- _Excerpted records_:
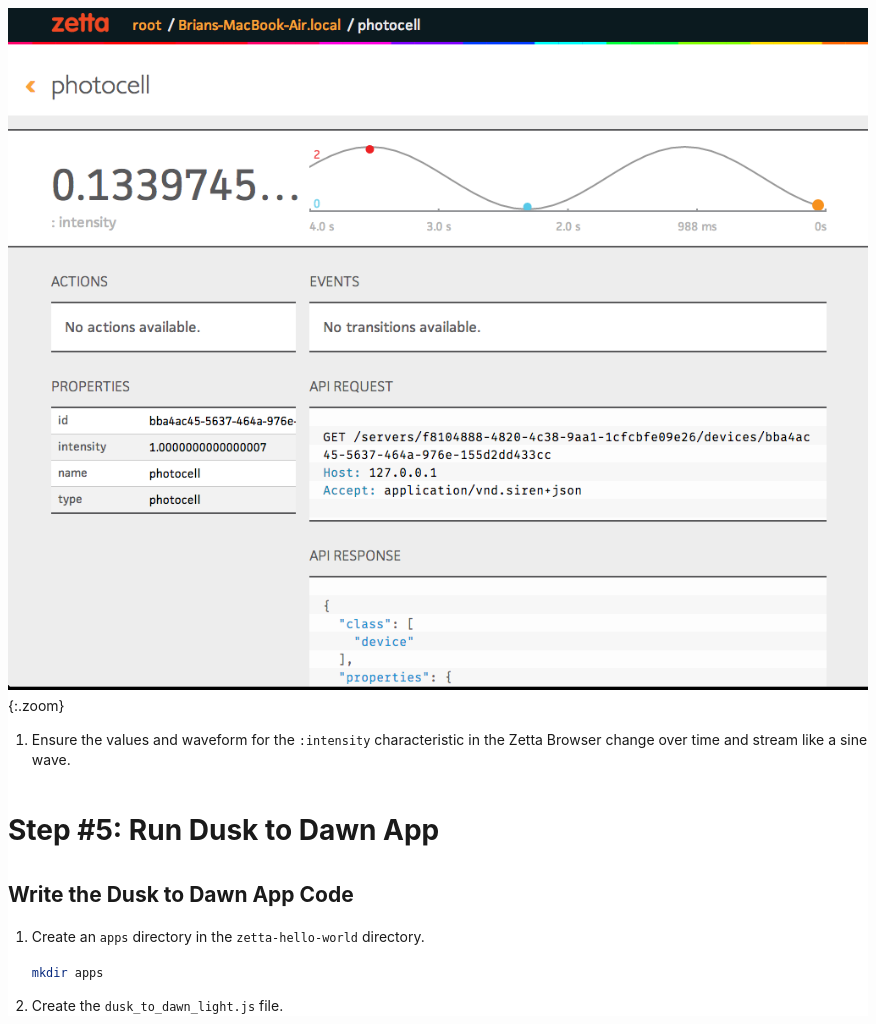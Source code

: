    ![Photocell Wave Detail Page](/images/projects/hello_world/browser_photocell_show.png){:.zoom}

1. Ensure the values and waveform for the `:intensity` characteristic in the Zetta Browser change over time and stream like a sine wave.

# Step #5: Run Dusk to Dawn App

## Write the Dusk to Dawn App Code

1. Create an `apps` directory in the `zetta-hello-world` directory.

   ```bash
   mkdir apps
   ```

1. Create the `dusk_to_dawn_light.js` file.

- _About this task_: Your answer should be the lines of the records that hold the string "apps".

- _Exercise answer_:
1. Create an `apps` directory in the `zetta-hello-world` directory.
   mkdir apps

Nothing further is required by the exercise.